Stored data entries
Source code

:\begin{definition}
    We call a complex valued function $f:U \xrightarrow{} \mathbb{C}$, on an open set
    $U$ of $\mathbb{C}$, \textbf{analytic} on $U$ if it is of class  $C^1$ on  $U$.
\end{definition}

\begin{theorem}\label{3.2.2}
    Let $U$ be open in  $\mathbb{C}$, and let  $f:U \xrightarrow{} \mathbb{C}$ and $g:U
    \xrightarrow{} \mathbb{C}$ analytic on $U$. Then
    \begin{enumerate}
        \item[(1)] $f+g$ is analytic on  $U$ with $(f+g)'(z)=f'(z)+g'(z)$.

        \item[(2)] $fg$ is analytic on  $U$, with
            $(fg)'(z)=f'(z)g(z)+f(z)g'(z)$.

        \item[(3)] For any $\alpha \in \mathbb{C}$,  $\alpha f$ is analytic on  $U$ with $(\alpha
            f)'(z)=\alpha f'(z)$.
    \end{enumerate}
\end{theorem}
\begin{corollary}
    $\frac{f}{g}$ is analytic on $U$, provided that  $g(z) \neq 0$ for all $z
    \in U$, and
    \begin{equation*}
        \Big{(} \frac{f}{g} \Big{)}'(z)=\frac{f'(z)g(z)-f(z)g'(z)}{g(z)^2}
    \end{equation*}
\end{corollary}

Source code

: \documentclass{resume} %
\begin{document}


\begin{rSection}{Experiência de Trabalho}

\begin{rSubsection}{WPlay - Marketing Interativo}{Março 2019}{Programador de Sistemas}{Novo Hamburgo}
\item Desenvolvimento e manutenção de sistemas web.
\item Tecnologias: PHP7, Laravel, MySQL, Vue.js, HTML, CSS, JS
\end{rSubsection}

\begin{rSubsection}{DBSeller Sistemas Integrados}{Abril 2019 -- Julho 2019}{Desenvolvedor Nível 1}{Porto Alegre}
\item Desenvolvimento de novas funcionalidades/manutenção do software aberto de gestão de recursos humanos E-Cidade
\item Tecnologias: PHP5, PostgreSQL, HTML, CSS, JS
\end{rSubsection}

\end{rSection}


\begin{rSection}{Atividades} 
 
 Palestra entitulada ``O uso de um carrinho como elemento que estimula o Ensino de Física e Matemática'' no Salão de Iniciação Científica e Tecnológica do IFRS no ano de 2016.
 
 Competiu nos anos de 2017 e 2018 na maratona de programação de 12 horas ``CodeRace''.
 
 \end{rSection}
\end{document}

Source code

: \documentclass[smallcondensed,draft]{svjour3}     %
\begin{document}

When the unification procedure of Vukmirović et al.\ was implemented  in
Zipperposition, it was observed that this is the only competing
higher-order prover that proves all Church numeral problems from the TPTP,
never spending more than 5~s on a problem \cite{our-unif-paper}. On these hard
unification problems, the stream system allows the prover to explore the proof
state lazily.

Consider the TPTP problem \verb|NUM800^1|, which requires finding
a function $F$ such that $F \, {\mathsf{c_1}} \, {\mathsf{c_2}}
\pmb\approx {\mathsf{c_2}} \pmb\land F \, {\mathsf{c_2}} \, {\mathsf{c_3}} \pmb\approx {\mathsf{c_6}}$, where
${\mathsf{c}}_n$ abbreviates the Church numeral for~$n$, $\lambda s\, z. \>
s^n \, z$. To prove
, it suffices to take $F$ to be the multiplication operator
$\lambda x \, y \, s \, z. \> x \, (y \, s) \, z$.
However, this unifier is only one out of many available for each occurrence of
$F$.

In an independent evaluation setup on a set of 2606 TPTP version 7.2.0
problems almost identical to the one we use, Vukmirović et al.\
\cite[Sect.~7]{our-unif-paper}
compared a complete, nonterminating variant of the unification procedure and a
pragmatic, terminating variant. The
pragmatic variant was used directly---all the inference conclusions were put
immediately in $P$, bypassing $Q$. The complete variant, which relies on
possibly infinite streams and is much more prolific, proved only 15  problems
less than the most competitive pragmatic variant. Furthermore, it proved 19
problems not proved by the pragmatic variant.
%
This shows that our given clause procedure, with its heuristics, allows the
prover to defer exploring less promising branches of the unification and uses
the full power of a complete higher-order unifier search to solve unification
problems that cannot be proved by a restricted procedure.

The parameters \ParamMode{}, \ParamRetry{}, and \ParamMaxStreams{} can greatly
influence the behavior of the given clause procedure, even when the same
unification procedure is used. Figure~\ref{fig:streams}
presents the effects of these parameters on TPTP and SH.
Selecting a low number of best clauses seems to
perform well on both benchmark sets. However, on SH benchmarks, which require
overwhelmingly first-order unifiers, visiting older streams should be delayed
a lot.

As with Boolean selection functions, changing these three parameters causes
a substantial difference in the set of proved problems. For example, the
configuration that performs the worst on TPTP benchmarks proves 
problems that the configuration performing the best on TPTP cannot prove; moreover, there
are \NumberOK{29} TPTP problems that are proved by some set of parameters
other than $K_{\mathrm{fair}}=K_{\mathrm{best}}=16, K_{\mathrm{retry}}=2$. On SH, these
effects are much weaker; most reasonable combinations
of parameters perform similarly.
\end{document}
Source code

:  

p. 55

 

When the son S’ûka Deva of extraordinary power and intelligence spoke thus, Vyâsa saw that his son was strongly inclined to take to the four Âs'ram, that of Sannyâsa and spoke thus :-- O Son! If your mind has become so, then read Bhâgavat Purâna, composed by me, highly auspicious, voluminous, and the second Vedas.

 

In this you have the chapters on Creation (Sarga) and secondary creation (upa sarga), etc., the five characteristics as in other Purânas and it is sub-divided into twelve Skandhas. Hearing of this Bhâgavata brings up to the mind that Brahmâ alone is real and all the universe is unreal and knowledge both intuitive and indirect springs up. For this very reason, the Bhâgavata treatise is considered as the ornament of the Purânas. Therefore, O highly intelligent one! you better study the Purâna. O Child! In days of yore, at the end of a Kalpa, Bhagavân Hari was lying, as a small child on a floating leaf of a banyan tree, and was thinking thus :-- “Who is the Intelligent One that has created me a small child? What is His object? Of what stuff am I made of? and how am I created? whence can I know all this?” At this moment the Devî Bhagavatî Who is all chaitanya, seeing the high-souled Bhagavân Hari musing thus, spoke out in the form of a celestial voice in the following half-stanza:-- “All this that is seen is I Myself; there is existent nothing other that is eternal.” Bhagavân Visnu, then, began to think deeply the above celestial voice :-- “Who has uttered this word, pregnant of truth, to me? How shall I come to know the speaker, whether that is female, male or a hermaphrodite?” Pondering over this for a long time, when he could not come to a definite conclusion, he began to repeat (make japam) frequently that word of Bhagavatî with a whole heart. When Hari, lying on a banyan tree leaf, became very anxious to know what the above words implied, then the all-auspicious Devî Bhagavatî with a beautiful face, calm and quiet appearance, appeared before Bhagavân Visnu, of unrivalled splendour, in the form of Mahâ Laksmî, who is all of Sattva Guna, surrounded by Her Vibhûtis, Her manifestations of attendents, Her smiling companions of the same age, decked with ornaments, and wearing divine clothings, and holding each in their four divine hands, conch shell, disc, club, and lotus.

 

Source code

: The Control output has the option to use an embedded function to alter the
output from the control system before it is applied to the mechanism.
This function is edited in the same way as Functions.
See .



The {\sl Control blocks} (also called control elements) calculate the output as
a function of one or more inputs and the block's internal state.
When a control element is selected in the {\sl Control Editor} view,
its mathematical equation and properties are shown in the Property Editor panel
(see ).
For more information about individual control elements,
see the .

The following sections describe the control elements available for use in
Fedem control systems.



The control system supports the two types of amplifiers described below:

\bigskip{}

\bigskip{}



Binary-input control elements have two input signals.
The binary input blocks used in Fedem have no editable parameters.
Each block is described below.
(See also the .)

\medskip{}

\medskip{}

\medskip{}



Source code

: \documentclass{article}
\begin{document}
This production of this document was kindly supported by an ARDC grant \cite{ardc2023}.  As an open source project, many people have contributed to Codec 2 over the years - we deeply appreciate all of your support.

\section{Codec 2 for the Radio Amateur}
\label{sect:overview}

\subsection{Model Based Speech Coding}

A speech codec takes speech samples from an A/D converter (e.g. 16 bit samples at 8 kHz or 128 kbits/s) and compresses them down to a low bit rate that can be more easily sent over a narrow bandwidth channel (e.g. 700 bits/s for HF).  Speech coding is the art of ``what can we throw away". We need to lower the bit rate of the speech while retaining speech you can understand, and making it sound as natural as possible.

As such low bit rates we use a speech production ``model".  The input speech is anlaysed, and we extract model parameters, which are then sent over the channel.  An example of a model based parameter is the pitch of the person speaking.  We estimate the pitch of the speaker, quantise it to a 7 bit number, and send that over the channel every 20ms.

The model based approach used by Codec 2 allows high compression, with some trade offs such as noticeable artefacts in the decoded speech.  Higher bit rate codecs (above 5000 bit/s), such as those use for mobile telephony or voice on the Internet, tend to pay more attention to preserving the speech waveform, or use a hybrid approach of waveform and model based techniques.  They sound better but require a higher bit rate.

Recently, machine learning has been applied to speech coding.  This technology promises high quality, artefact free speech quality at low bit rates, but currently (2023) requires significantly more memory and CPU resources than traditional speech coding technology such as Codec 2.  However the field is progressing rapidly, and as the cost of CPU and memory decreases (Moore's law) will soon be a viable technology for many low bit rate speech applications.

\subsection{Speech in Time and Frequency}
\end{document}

Required action ::
Give again, exactly as written, every line from the first one above through the line that has "When the unification" in it.

Answer box ::
Source code

:\begin{definition}
    We call a complex valued function $f:U \xrightarrow{} \mathbb{C}$, on an open set
    $U$ of $\mathbb{C}$, \textbf{analytic} on $U$ if it is of class  $C^1$ on  $U$.
\end{definition}

\begin{theorem}\label{3.2.2}
    Let $U$ be open in  $\mathbb{C}$, and let  $f:U \xrightarrow{} \mathbb{C}$ and $g:U
    \xrightarrow{} \mathbb{C}$ analytic on $U$. Then
    \begin{enumerate}
        \item[(1)] $f+g$ is analytic on  $U$ with $(f+g)'(z)=f'(z)+g'(z)$.

        \item[(2)] $fg$ is analytic on  $U$, with
            $(fg)'(z)=f'(z)g(z)+f(z)g'(z)$.

        \item[(3)] For any $\alpha \in \mathbb{C}$,  $\alpha f$ is analytic on  $U$ with $(\alpha
            f)'(z)=\alpha f'(z)$.
    \end{enumerate}
\end{theorem}
\begin{corollary}
    $\frac{f}{g}$ is analytic on $U$, provided that  $g(z) \neq 0$ for all $z
    \in U$, and
    \begin{equation*}
        \Big{(} \frac{f}{g} \Big{)}'(z)=\frac{f'(z)g(z)-f(z)g'(z)}{g(z)^2}
    \end{equation*}
\end{corollary}

Source code

: \documentclass{resume} %
\begin{document}


\begin{rSection}{Experiência de Trabalho}

\begin{rSubsection}{WPlay - Marketing Interativo}{Março 2019}{Programador de Sistemas}{Novo Hamburgo}
\item Desenvolvimento e manutenção de sistemas web.
\item Tecnologias: PHP7, Laravel, MySQL, Vue.js, HTML, CSS, JS
\end{rSubsection}

\begin{rSubsection}{DBSeller Sistemas Integrados}{Abril 2019 -- Julho 2019}{Desenvolvedor Nível 1}{Porto Alegre}
\item Desenvolvimento de novas funcionalidades/manutenção do software aberto de gestão de recursos humanos E-Cidade
\item Tecnologias: PHP5, PostgreSQL, HTML, CSS, JS
\end{rSubsection}

\end{rSection}


\begin{rSection}{Atividades} 
 
 Palestra entitulada ``O uso de um carrinho como elemento que estimula o Ensino de Física e Matemática'' no Salão de Iniciação Científica e Tecnológica do IFRS no ano de 2016.
 
 Competiu nos anos de 2017 e 2018 na maratona de programação de 12 horas ``CodeRace''.
 
 \end{rSection}
\end{document}

Source code

: \documentclass[smallcondensed,draft]{svjour3}     %
\begin{document}

When the unification procedure of Vukmirović et al.\ was implemented  in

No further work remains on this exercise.